This is Part II of our feature on IT Liability Insurance
IT liability and cyber risk
Tech providers must constantly grapple with the potential vulnerability to cyber attacks of the software and systems they provide; these attacks can obviously lead to data theft, loss of customers and business income.
“‘Privacy by design’ is a phrase used more and more commonly, implying that at the design phase technology companies should be building in data privacy to their products and solutions,” says Rye.
“Data is the new commodity, and the power of big data, when harnessed correctly, can be impressive, but of course collecting large volumes of data through technology applications, products and services is by no means without risk, and consumers are becoming aware of that.”
Rye therefore strongly recommends that IT participants consider taking up cyber coverage together with their IT liability insurance.
And popular new data storage methods, such as cloud solutions, also raise issues for tech providers to consider.
“Worldwide information security legislation is changing,” he says. “In the EU … data laws used to state that the perceived holder of the data would be responsible for said data, [but] new legislation will make the data storage provider responsible.”
The question is, where should brokers begin in their efforts to ensure IT clients have proper protection?
Rye says the conversation should start with the broker ensuring the client provides full disclosure of their business activities.
“The broker needs to be certain that the underwriter is aware and understands the full scope of the insured’s activities due to the sometimes complex and fast-moving nature of the tech industry,” he says.
Making sure they go the extra mile to properly understand a client’s business – and the full range of its activities – is paramount for IT brokers. That includes understanding the extent of a business’s international reach.

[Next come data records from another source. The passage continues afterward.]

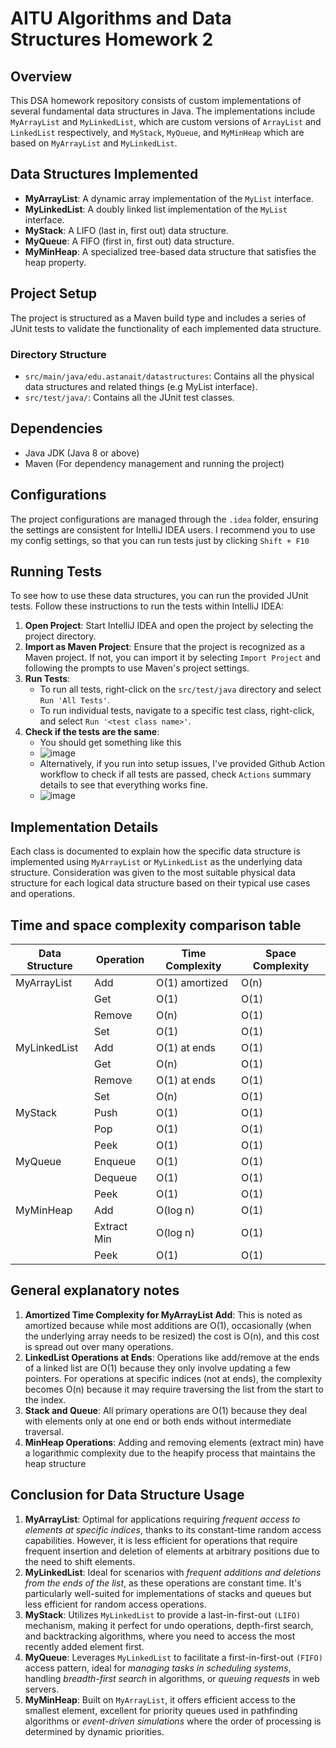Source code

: # AITU Algorithms and Data Structures Homework 2

## Overview
This DSA homework repository consists of custom implementations of several fundamental data structures in Java. The implementations include `MyArrayList` and `MyLinkedList`, which are custom versions of `ArrayList` and `LinkedList` respectively, and `MyStack`, `MyQueue`, and `MyMinHeap` which are based on `MyArrayList` and `MyLinkedList`.

## Data Structures Implemented
- **MyArrayList**: A dynamic array implementation of the `MyList` interface.
- **MyLinkedList**: A doubly linked list implementation of the `MyList` interface.
- **MyStack**: A LIFO (last in, first out) data structure.
- **MyQueue**: A FIFO (first in, first out) data structure.
- **MyMinHeap**: A specialized tree-based data structure that satisfies the heap property.

## Project Setup
The project is structured as a Maven build type and includes a series of JUnit tests to validate the functionality of each implemented data structure.

### Directory Structure
- `src/main/java/edu.astanait/datastructures`: Contains all the physical data structures and related things (e.g MyList interface).
- `src/test/java/`: Contains all the JUnit test classes.

## Dependencies
- Java JDK (Java 8 or above)
- Maven (For dependency management and running the project)

## Configurations
The project configurations are managed through the `.idea` folder, ensuring the settings are consistent for IntelliJ IDEA users. I recommend you to use my config settings, so that you can run tests just by clicking `Shift + F10`

## Running Tests
To see how to use these data structures, you can run the provided JUnit tests. Follow these instructions to run the tests within IntelliJ IDEA:

1. **Open Project**: Start IntelliJ IDEA and open the project by selecting the project directory.
2. **Import as Maven Project**: Ensure that the project is recognized as a Maven project. If not, you can import it by selecting `Import Project` and following the prompts to use Maven's project settings.
3. **Run Tests**:
    - To run all tests, right-click on the `src/test/java` directory and select `Run 'All Tests'`.
    - To run individual tests, navigate to a specific test class, right-click, and select `Run '<test class name>'`.
4. **Check if the tests are the same**:
   - You should get something like this
   - ![image](https://github.com/effuone/AITU-ADS-2/assets/65224356/067a7bb8-57d5-41d3-9d01-de38d957a242)
   - Alternatively, if you run into setup issues, I've provided Github Action workflow to check if all tests are passed, check `Actions` summary details to see that everything works fine.
   - ![image](https://github.com/effuone/AITU-ADS-2/assets/65224356/ac43f7b9-ca08-416d-ab48-3cdf115ba24d)



## Implementation Details
Each class is documented to explain how the specific data structure is implemented using `MyArrayList` or `MyLinkedList` as the underlying data structure. Consideration was given to the most suitable physical data structure for each logical data structure based on their typical use cases and operations.

## Time and space complexity comparison table
| Data Structure | Operation   | Time Complexity | Space Complexity |
|----------------|-------------|-----------------|------------------|
| MyArrayList    | Add         | O(1) amortized  | O(n)             |
|                | Get         | O(1)            | O(1)             |
|                | Remove      | O(n)            | O(1)             |
|                | Set         | O(1)            | O(1)             |
| MyLinkedList   | Add         | O(1) at ends    | O(1)             |
|                | Get         | O(n)            | O(1)             |
|                | Remove      | O(1) at ends    | O(1)             |
|                | Set         | O(n)            | O(1)             |
| MyStack        | Push        | O(1)            | O(1)             |
|                | Pop         | O(1)            | O(1)             |
|                | Peek        | O(1)            | O(1)             |
| MyQueue        | Enqueue     | O(1)            | O(1)             |
|                | Dequeue     | O(1)            | O(1)             |
|                | Peek        | O(1)            | O(1)             |
| MyMinHeap      | Add         | O(log n)        | O(1)             |
|                | Extract Min | O(log n)        | O(1)             |
|                | Peek        | O(1)            | O(1)             |

## General explanatory notes
1. **Amortized Time Complexity for MyArrayList Add**: This is noted as amortized because while most additions are O(1), occasionally (when the underlying array needs to be resized) the cost is O(n), and this cost is spread out over many operations.
2. **LinkedList Operations at Ends**: Operations like add/remove at the ends of a linked list are O(1) because they only involve updating a few pointers. For operations at specific indices (not at ends), the complexity becomes O(n) because it may require traversing the list from the start to the index.
3. **Stack and Queue**: All primary operations are O(1) because they deal with elements only at one end or both ends without intermediate traversal.
4. **MinHeap Operations**: Adding and removing elements (extract min) have a logarithmic complexity due to the heapify process that maintains the heap structure

## Conclusion for Data Structure Usage
1. **MyArrayList**: Optimal for applications requiring *frequent access to elements at specific indices*, thanks to its constant-time random access capabilities. However, it is less efficient for operations that require frequent insertion and deletion of elements at arbitrary positions due to the need to shift elements.
2. **MyLinkedList**: Ideal for scenarios with *frequent additions and deletions from the ends of the list*, as these operations are constant time. It's particularly well-suited for implementations of stacks and queues but less efficient for random access operations.
3. **MyStack**: Utilizes `MyLinkedList` to provide a last-in-first-out `(LIFO)` mechanism, making it perfect for undo operations, depth-first search, and backtracking algorithms, where you need to access the most recently added element first.
4. **MyQueue**: Leverages `MyLinkedList` to facilitate a first-in-first-out `(FIFO)` access pattern, ideal for *managing tasks in scheduling systems*, handling *breadth-first search* in algorithms, or *queuing requests* in web servers.
5. **MyMinHeap**: Built on `MyArrayList`, it offers efficient access to the smallest element, excellent for priority queues used in pathfinding algorithms or *event-driven simulations* where the order of processing is determined by dynamic priorities.
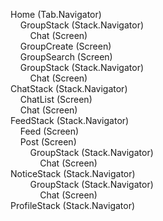 Home (Tab.Navigator) <br />
&nbsp; &nbsp; GroupStack (Stack.Navigator) <br />
&nbsp; &nbsp; &nbsp; &nbsp; Chat (Screen) <br />
&nbsp; &nbsp; GroupCreate (Screen) <br />
&nbsp; &nbsp; GroupSearch (Screen) <br />
&nbsp; &nbsp; GroupStack (Stack.Navigator) <br />
&nbsp; &nbsp; &nbsp; &nbsp; Chat (Screen) <br />
ChatStack (Stack.Navigator) <br />
&nbsp; &nbsp; ChatList (Screen) <br />
&nbsp; &nbsp; Chat (Screen) <br />
FeedStack (Stack.Navigator) <br />
&nbsp; &nbsp; Feed (Screen) <br />
&nbsp; &nbsp; Post (Screen) <br />
&nbsp; &nbsp; &nbsp; &nbsp; GroupStack (Stack.Navigator) <br />
&nbsp; &nbsp; &nbsp; &nbsp; &nbsp; &nbsp; Chat (Screen) <br />
NoticeStack (Stack.Navigator) <br />
&nbsp; &nbsp; &nbsp; &nbsp; GroupStack (Stack.Navigator) <br />
&nbsp; &nbsp; &nbsp; &nbsp; &nbsp; &nbsp; Chat (Screen) <br />
ProfileStack (Stack.Navigator) <br />
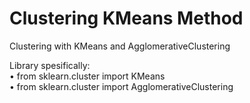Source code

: # Clustering KMeans Method
Clustering with KMeans and AgglomerativeClustering  

Library spesifically:  
• from sklearn.cluster import KMeans  
• from sklearn.cluster import AgglomerativeClustering  

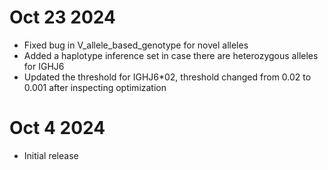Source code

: # **Oct 23 2024**

- Fixed bug in V_allele_based_genotype for novel alleles
- Added a haplotype inference set in case there are heterozygous alleles for IGHJ6
- Updated the threshold for IGHJ6\*02, threshold changed from 0.02 to 0.001 after inspecting optimization

# **Oct 4 2024**

- Initial release
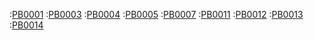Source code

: :[PB0001](procesy/PB0001.md)
:[PB0003](procesy/PB0003.md)
:[PB0004](procesy/PB0004.md)
:[PB0005](procesy/PB0005.md)
:[PB0007](procesy/PB0007.md)
:[PB0011](procesy/PB0011.md)
:[PB0012](procesy/PB0012.md)
:[PB0013](procesy/PB0013.md)
:[PB0014](procesy/PB0014.md)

“Where the insured has overseas operations, domiciled or not, [the broker] needs to confirm the policy will respond. Are there local regulatory issues in play, and is the insurer licensed to write business within the particular territory?”
Rye emphasises the importance of brokers paying special attention to policy wording, ensuring a product will actually provide the required coverage.
“[Brokers] should make sure that coverage isn’t given under the heads of cover section, only to be removed or significantly restricted in the exclusion section of the policy wording. This does happen!
“In a similar vein … attention needs to be paid to sublimits – just granting the cover in name doesn’t mean a great deal when that particular head of cover is dramatically sublimited.”
Rye also talks about establishing the extent of the geographical risk footprint.
“Where data storage is concerned, there could be a considerable overseas exposure depending on the storage locations and locations of clients who access the data. Even if the jurisdiction coverage is limited, the broker should be looking for expansive geographical coverage as a standard feature.”
Is there anything else brokers’ IT clients can do to assist in reducing their exposures?
Rye returns to the issue of potential contractual liability in situations where a project successfully completes but goal posts have moved mid-project and resulted in outcomes departing from those originally envisaged. Emphasising the importance of changes being reflected in the written contract, he says: “To this end, it’s important for the client to have internal procedures in place so that the changes are recognised and then reported to the correct internal individual or department to be further actioned.”
Even the structural clarity of an IT business can affect the extent of loss or damage for which that business is ultimately liable.
“A clear reporting structure is essential to not only recognise a potential failure in the provision of services or potential confusion as to what defines a satisfactory outcome in any particular project, but to also provide a framework of internal disclosure and subsequent action,” Rye explains.
“The earlier any such issue is discovered, the better the chance of finding an amicable solution. Insurers actually want to know about potential claims as early as possible – we don’t like big surprises!”
There’s no doubt the IT technology industry will remain as Rye describes – fast-moving and complex. Similarly, there’s no doubt the need for brokers to be on top of their clients’ evolving insurance needs will remain pivotal.